When a magazine starts out with a large trim size, shrinking it to the dimensions of an ordinary newsstand publication doesn’t sound, on the face of it, like a big deal. But lemme tell you: a publication like the Times Magazine builds much of its appeal through its visual presence and its tactile effect on readers. The magazine was physically pleasing to read and to handle, and that is why one is willing to pay to have such a thing delivered to one’s home. This fact is not understood by management, particularly when management has no comprehension of journalism or graphic design and is interested primarily—one might say solely—in the bottom line. These bozos fail to grasp the idea that when you diminish the magazine, you may save money on production costs, but you lose readers. When you’re already hemorrhaging readers, you can’t afford strategies that drive away those who have stuck with you through good times and bad.

While I was working for Arizona Highways, the publisher decided to save dollars by cutting the trim size and, worse, by going to a cheaper, thinner paper stock. Save money? Yup. Stupid move? Oh, yeah!

Highways was the pre-eminent regional magazine in the country. It also was one of the premier photography publications in the world. For a certain type of landscape photographer—the sort who hauls a hundred pounds of large-format gear 15 or 20 miles into the bush, eschews Photoshop, and rarely if ever does a set-up shot—it was a go-to market that could make a career. For readers around the world, it was a window to the American Southwest and a nice little dream factory. For the state of Arizona, it was the mother lode of tourism.

Cutting the trim size meant they had to cut the size of the photo reproduction. A spectacular scenic looks a whole lot less scenic when you shrink it a quarter-inch or so all the way around—surprisingly so. Cheesying down the paper quality meant ink on one side of a sheet would show through to the other side. This annoyed the photographers, so much so that the real heavy hitters, who did not need Arizona Highways to make or break their businesses, quit submitting their work.

Overall the magazine’s quality dropped markedly: markedly enough to be noticeable to readers. Circulation, which at one time reached every country on the earth but one, went into free-fall. It had been dropping; now it plummeted.

Two editors in a row walked or were fired. The second, who pretty clearly was hired to ride the publication into the ground, fled before it could crash. Highways is still being printed, but no one understands why. Its days may be numbered in the single digits. They were numbered in the first place, but the numbers were surely reduced when management decided to cut production quality.

Hey, guys. Give us NEWS! Give us QUALITY! Real readers don’t want infotainment. We don’t want Play-Nooz. And we’re not gunna pay for junked-up products. If journalism were still journalism, maybe it would survive a little longer.

2 thoughts on “The long, slow death of journalism”

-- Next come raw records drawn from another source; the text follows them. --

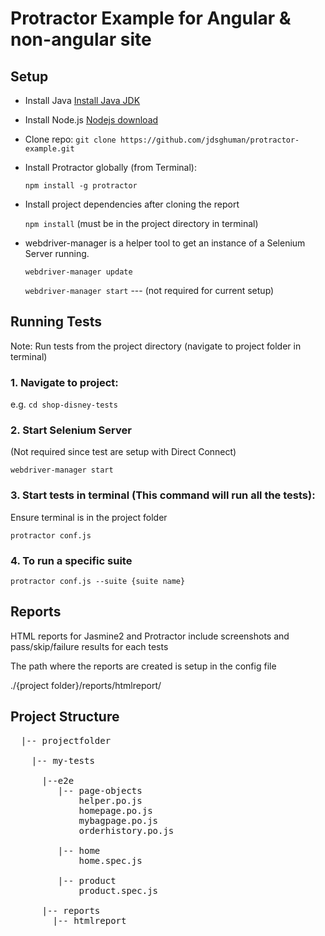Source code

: Protractor Example for Angular & non-angular site
=============

Setup
---------

- Install Java [Install Java JDK](http://www.oracle.com/technetwork/java/javase/downloads/index-jsp-138363.html)

- Install Node.js [Nodejs download](https://nodejs.org/en/)

- Clone repo: `git clone https://github.com/jdsghuman/protractor-example.git`

- Install Protractor globally (from Terminal):

   `npm install -g protractor`

- Install project dependencies after cloning the report

   `npm install` (must be in the project directory in terminal)

- webdriver-manager is a helper tool to get an instance of a Selenium Server running.

   `webdriver-manager update`

   `webdriver-manager start`  --- (not required for current setup)

Running Tests
------------

Note: Run tests from the project directory (navigate to project folder in terminal)

### 1. Navigate to project:

e.g. `cd shop-disney-tests`

### 2. Start Selenium Server

   (Not required since test are setup with Direct Connect)

`webdriver-manager start`

### 3. Start tests in terminal (This command will run all the tests):

   Ensure terminal is in the project folder

`protractor conf.js`

### 4. To run a specific suite

`protractor conf.js --suite {suite name}`

Reports
-----------

HTML reports for Jasmine2 and Protractor include screenshots and pass/skip/failure results for each tests

The path where the reports are created is setup in the config file

./{project folder}/reports/htmlreport/

Project Structure
-----------------


<pre>
  |-- projectfolder

    |-- my-tests

      |--e2e
         |-- page-objects
             helper.po.js
             homepage.po.js
             mybagpage.po.js
             orderhistory.po.js

         |-- home
             home.spec.js

         |-- product
             product.spec.js

      |-- reports
        |-- htmlreport
</pre>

  1. Great article. So sad to hear about Highways and realize that this is representative of so much of our journalism these days.

    I guess great blogs like yours and mine will eventually have to save the day 🙂

  2. My experience matches yours in that the first thing that a publisher attacks is the look and feel of the publication by reverting to standardized (smaller) trims, cheaper bleeds-through paper, and less frequent mailing. And that’s just hastened the demise of a once-premier publication.

    It seems to me that publishers should consider that there are two gold standard tenets of saving money: don’t just cut costs, earn more! Don’t slice and dice the reason you have readers [aka: income] without considering how you might boost sales or advertising dollars or any other possible revenue-generators.